§ **Assignment**
Where a line below holds the string "Front", count it; then give the total without any other words.

§ **Provided information**
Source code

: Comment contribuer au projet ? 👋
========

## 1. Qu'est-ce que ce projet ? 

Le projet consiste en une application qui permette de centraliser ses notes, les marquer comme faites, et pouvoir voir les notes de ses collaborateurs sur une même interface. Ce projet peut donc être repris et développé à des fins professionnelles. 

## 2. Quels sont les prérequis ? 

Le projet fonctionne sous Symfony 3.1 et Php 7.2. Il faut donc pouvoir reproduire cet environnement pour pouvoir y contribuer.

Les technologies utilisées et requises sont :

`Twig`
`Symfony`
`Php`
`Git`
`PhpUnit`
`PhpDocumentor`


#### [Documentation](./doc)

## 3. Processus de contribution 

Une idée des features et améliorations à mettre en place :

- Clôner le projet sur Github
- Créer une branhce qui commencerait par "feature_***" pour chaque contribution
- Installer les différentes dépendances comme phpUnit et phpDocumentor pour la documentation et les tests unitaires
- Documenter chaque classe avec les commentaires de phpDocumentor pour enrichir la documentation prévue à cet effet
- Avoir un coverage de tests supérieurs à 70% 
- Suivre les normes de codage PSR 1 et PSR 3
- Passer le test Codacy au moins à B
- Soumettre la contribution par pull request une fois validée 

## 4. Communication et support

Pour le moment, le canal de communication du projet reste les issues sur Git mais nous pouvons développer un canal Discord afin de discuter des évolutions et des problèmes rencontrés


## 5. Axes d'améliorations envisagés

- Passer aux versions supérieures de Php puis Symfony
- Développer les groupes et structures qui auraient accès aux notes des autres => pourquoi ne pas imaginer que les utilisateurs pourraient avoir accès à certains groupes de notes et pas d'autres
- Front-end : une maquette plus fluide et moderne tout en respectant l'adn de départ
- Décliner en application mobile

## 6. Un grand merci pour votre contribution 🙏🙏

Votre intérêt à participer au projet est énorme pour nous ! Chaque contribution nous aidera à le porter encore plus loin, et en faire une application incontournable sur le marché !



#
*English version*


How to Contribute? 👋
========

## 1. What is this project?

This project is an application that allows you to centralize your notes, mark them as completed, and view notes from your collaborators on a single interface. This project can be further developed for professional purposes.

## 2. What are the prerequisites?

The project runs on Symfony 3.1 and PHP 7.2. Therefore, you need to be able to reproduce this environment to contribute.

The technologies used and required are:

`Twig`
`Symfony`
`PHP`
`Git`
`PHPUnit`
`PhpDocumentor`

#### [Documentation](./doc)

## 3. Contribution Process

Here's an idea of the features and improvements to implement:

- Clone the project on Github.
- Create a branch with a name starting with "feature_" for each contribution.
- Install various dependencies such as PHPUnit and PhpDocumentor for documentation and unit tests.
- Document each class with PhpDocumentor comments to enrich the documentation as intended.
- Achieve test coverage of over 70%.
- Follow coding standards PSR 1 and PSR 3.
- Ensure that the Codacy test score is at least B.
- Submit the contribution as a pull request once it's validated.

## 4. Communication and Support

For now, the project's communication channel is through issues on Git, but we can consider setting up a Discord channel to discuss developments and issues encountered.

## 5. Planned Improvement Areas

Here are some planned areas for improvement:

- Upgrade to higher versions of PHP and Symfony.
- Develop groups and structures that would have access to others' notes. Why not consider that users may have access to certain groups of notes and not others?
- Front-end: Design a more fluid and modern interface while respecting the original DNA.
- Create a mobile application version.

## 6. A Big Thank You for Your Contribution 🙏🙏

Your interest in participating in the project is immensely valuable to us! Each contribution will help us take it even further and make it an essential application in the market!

§ **Solution for this problem**
2